Commercial concrete is a mixture of cement, sand, and stone aggregate that, after the addition of water, slowly hardens together into a rigid structure. Stresses within concrete structures are typically of three primary types: compressive (where particles are crushed together), tensile (where particles are pulled apart), and shear (where one section of a structure is pressured to slide upon an adjacent section).
Unreinforced concrete structures often have good resistance to compressive stresses. However, any significant tensile stresses tend to cause undesirable cracking and separation since concrete is relatively weak in tension. To address this problem, concrete structures are typically reinforced by embedding smaller solid members made of material(s) with high strength in tension. Typically, the smaller members include round steel bars with roughened surfaces, often called “reinforcing steel,” “reinforcing bar,” or “rebar.” Reinforced concrete structures are available commercially in many shapes and sizes, such as slabs, beams, footings, and flat foundations.
Unfortunately, in some concrete structures, shear forces can be concentrated, and a condition called “diagonal tension” is created. When a flat concrete slab (such as a concrete floor slab) is suspended and supported by columns (usually of concrete), the weight of the slab and the load that the slab supports are transferred to the columns through relatively small zones of concrete surrounding the columns. Each of these zones is subject to (i) vertical shear forces resulting from the weight and load of the slab and (ii) internal horizontal shear stress resulting from high bending moments in that area. The combination of high vertical shear stress and high horizontal shear stress creates diagonal tension stress in areas around the columns. Diagonal tension stress is problematic because concrete is particularly weak in tension and the diagonal orientation of potential crack zones makes it difficult for typical rebar installation patterns to work effectively. Also, the relatively thin vertical dimension of the concrete slab can limit the length of rebar that can be used, further reducing its effectiveness.

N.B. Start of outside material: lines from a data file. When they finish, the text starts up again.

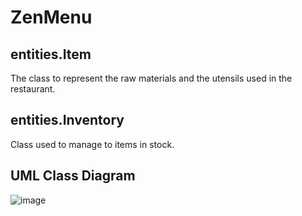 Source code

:# ZenMenu

## entities.Item
The class to represent the raw materials and the utensils used in the restaurant.

## entities.Inventory
Class used to manage to items in stock.

## UML Class Diagram
![image](https://user-images.githubusercontent.com/12875895/116399353-d6a71680-a7f6-11eb-95dc-a1e15369cdff.png)
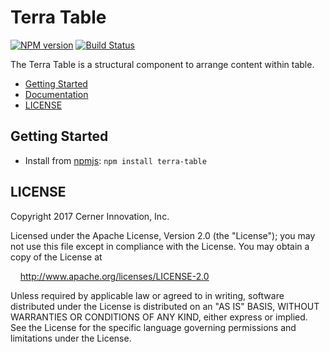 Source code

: # Terra Table


[![NPM version](https://badgen.net/npm/v/terra-table)](https://www.npmjs.org/package/terra-table)
[![Build Status](https://badgen.net/travis/cerner/terra-core)](https://travis-ci.org/cerner/terra-core)

The Terra Table is a structural component to arrange content within table.

- [Getting Started](#getting-started)
- [Documentation](https://github.com/cerner/terra-core/tree/master/packages/terra-table/docs)
- [LICENSE](#license)

## Getting Started

- Install from [npmjs](https://www.npmjs.com): `npm install terra-table`

## LICENSE

Copyright 2017 Cerner Innovation, Inc.

Licensed under the Apache License, Version 2.0 (the "License"); you may not use this file except in compliance with the License. You may obtain a copy of the License at

&nbsp;&nbsp;&nbsp;&nbsp;http://www.apache.org/licenses/LICENSE-2.0

Unless required by applicable law or agreed to in writing, software distributed under the License is distributed on an "AS IS" BASIS, WITHOUT WARRANTIES OR CONDITIONS OF ANY KIND, either express or implied. See the License for the specific language governing permissions and limitations under the License.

For this reason, supported concrete structures are typically reinforced in the areas around columns or other supporting structures using short smooth vertical steel studs to provide reinforcement. This is done to prevent tensile failure, crack propagation, and consequent structural collapse. However, conventional approaches often provide reinforcement that helps restrain or minimize cracking or breaking only after the cracking or breaking has been initiated. These conventional approaches are typically unable to prevent cracking or breaking from occurring in the first instance. As a result, the concrete and steel studs generally operate sequentially rather than together. That is, the concrete carries much of the load until cracks occur, at which point significantly all of the load is transferred to the steel studs in the cracked area(s) of the concrete.